▶ **What to work on**
Search the records below for the word "Professional", then return every line where it appears.

▶ **Information provided**
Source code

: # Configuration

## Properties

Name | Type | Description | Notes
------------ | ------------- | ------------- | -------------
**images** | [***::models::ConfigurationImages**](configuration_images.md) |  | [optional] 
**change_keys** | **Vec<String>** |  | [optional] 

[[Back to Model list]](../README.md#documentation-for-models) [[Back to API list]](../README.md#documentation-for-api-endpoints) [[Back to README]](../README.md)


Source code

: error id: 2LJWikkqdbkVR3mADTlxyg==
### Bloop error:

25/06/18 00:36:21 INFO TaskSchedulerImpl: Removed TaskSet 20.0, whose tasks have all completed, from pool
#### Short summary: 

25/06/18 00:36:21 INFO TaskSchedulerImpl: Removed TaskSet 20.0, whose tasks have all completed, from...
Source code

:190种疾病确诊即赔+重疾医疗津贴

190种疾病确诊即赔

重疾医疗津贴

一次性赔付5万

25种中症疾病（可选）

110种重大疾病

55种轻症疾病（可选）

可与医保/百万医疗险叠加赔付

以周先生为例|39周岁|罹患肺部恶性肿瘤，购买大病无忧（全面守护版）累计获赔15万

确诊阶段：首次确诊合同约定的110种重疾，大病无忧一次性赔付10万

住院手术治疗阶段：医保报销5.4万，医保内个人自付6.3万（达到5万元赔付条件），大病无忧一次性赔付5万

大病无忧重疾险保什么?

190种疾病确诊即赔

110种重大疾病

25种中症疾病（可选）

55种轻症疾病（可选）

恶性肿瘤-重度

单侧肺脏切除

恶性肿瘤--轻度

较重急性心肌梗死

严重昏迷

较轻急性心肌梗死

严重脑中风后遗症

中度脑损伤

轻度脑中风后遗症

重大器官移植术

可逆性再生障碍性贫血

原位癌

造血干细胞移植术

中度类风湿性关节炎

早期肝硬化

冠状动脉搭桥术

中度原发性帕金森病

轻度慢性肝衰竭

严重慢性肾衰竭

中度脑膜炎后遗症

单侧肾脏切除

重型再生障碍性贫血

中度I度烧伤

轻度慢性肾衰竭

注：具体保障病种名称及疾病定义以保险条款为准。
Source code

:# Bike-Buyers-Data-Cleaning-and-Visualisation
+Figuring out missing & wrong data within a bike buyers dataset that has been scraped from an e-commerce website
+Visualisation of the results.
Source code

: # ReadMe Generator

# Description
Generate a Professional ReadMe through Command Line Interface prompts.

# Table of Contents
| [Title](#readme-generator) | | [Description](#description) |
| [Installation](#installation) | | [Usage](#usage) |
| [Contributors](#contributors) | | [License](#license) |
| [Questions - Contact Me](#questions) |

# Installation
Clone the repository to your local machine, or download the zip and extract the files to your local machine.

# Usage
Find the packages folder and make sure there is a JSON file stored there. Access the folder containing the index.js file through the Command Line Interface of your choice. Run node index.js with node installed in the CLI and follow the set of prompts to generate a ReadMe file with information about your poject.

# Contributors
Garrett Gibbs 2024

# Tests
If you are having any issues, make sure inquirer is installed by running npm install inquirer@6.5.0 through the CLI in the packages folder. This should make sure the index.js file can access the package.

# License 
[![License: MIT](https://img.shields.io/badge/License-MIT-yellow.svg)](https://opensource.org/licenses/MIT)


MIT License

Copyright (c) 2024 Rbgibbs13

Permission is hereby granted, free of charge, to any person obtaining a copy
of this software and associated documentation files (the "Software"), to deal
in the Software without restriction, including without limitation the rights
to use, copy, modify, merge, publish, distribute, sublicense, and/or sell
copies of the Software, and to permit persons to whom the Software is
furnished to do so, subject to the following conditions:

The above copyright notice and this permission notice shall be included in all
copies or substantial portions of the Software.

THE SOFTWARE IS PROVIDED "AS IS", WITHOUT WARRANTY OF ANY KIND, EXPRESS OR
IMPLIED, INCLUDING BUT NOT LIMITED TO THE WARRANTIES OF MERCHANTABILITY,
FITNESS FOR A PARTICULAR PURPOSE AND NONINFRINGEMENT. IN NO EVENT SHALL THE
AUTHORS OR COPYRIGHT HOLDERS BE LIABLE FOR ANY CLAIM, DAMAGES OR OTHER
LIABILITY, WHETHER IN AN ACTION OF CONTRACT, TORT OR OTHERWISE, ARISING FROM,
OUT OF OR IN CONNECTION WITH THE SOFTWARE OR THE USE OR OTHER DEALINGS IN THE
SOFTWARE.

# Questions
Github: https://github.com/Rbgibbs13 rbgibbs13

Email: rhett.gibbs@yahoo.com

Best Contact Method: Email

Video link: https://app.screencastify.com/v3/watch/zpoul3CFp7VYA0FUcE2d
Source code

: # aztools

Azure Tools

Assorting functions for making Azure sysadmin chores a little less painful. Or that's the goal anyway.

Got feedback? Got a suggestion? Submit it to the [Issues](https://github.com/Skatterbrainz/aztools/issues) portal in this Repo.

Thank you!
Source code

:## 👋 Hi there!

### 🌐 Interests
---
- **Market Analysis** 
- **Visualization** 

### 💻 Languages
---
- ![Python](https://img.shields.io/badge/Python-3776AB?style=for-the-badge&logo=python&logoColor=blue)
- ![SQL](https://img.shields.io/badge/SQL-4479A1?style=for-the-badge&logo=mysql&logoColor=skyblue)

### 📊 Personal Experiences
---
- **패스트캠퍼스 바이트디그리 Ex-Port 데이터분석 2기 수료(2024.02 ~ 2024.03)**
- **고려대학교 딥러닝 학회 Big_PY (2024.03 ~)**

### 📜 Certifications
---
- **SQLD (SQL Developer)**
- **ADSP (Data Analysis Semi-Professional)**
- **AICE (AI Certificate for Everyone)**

▶ **Exercise result**
Generate a Professional ReadMe through Command Line Interface prompts.
- **ADSP (Data Analysis Semi-Professional)**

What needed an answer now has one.